Long long time ago before world scripts birth, text files are all ASCII.
Nowadays, we have world scripts.
I would like to ask if I open up a text file in a hex editor, is there a way to tell its code page is in ASCII or UTF-8?

pat
  • 57
  • 1
  • 10
  • 1
    Um, what is a "world script"? And no, text files were *never* "all ASCII". – Nicol Bolas Jul 16 '20 at 16:13
  • Sorry, world script is an old Apple technology to let the user to enter languages other than English into a file and save as unicode file. – pat Jul 16 '20 at 16:49
  • And no, the files were not only ASCII. We had various other *standards* and conventions. Luckily you never read about EBCDIC, so you have no nightmares. And in more recent times, files used extended ASCII (every extension incompatible with others, but for the standard ASCII part). And if you want to sleep good, do not look what the first 32 ASCII character originally stand for, and how they are used/not-used. – Giacomo Catenazzi Jul 17 '20 at 07:21
  • Does this answer your question? [How can I find encoding of a file via a script on Linux?](https://stackoverflow.com/questions/805418/how-can-i-find-encoding-of-a-file-via-a-script-on-linux) – tripleee Mar 24 '23 at 17:38

1 Answers1

2

UTF-8 is backwards compatible with ASCII: an ASCII text file is also a UTF-8 text file.

If a file contains bytes starting with 8 through F it's not ASCII.
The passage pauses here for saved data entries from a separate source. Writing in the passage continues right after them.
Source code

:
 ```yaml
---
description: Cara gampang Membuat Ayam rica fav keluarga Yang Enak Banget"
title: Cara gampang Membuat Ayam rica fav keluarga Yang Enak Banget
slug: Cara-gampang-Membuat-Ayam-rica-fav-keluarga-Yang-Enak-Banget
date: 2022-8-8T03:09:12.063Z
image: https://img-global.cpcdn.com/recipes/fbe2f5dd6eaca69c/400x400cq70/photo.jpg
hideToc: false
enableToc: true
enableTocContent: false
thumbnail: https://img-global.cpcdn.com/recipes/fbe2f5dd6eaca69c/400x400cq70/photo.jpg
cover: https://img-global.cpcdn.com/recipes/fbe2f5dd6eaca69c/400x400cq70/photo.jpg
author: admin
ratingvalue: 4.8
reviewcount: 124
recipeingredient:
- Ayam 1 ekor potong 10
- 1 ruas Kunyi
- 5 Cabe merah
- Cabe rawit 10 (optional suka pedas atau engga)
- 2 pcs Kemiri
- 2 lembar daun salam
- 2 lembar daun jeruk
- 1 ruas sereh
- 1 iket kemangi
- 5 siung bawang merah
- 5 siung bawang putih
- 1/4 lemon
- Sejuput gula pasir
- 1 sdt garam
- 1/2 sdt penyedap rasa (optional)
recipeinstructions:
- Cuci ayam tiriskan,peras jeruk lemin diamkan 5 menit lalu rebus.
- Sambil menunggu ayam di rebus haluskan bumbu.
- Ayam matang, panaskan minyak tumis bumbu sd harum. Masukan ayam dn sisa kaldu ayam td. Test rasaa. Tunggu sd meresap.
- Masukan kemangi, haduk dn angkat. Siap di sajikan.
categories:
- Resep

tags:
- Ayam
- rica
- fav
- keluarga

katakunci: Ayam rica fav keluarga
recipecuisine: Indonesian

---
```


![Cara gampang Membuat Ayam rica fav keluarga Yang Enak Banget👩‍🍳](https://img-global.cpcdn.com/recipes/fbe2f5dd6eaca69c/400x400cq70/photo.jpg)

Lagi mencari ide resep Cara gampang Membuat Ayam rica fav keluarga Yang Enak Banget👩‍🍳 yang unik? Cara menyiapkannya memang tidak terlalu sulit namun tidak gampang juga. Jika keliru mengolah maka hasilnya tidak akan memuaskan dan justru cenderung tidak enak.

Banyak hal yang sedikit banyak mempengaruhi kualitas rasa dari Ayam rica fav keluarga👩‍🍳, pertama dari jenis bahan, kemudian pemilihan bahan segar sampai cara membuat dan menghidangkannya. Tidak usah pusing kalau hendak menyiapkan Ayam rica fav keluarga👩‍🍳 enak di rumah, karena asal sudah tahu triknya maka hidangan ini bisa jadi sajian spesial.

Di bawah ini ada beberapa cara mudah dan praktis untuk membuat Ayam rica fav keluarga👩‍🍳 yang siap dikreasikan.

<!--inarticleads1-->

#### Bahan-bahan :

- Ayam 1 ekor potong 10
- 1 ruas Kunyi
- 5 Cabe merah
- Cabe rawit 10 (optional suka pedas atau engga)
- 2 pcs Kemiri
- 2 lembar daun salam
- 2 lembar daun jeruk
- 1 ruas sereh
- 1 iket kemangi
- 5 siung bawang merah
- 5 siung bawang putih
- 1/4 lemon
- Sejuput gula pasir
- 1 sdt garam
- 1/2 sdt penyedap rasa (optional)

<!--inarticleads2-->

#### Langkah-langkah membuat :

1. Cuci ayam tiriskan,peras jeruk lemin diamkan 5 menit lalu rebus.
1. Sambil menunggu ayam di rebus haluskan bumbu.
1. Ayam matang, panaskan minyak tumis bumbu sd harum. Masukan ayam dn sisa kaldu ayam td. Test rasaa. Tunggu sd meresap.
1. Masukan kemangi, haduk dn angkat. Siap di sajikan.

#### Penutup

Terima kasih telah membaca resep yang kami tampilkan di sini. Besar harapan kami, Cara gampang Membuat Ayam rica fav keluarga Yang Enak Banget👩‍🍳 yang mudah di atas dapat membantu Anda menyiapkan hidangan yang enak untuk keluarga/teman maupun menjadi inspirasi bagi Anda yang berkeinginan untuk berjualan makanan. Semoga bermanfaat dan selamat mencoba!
If a file is not ASCII, it may be UTF-8 if every byte that starts with C, D, E, or F is followed by one to three bytes that start with 8, 9, A, or B. If any of these bytes appears in any other context it's not UTF-8.

There are a few more requirements for valid UTF-8, but they are harder to glean with a hex editor. See https://en.m.wikipedia.org/wiki/UTF-8

Joni
  • 108,737
  • 14
  • 143
  • 193